For six carriers that received subsidies through the Clean Truck Program at the Port of Los Angeles it’s payback time.
The port has hit the companies with bills totaling $1.57 million, claiming trucks bought with the subsidies didn’t make the required number of trips to the port.
Swift Transportation Corp., a large Phoenix carrier that bought 574 subsidized trucks, has been hit with the largest tab: $1.46 million. Other bills to repay some of the subsidies range from $80,000 down to $3,000.
The companies received a subsidy of up to $20,000 per vehicle two years ago as an incentive to buy clean diesel trucks or liquid natural gas trucks well ahead of a Jan. 1, 2012, deadline banning older diesel trucks. But there was a catch: The trucks had to log a minimum number of annual trips into the port for five years.
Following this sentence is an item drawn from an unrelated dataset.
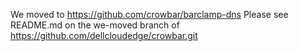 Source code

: We moved to https://github.com/crowbar/barclamp-dns
Please see README.md on the we-moved branch of https://github.com/dellcloudedge/crowbar.git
“If they took $20,000 from us and didn’t meet the trip requirements, then they have to give it back,” said Chris Cannon, the port’s director of environmental management. “We are going to enforce the requirements.”
The port is currently served by more than 8,000 trucks, and the program, paid for by a special fund, disbursed a total of $44 million for 2,087 trucks operated by 56 carriers. The $20,000 subsidy paid for a fraction of the costs of a new truck, which can exceed $150,000.
The carriers were required to make a total of 150 trips – with an entry and exit considered a single trip – in the first fiscal year of the program, which ended June 30. Since the program’s cost was spread out over five years, the penalty was several thousand dollars per truck that did not meet the minimum trip requirements.
The companies were officially notified early this month the money was due and none has yet to pay, according to port officials.
Dave Berry, vice president of Swift, said he is still hoping discussions with the port will resolve the issue without requiring his company to make the payment, but he declined to be specific.
“Swift values its relationship with the Port of Los Angeles and is proud of the role it played in cleaning up the air,” he said.
The other carriers did not return calls for comment.
The subsidies were dispersed through the port’s Early Action Incentive Program, which was approved in 2008, with the money distributed in January 2009.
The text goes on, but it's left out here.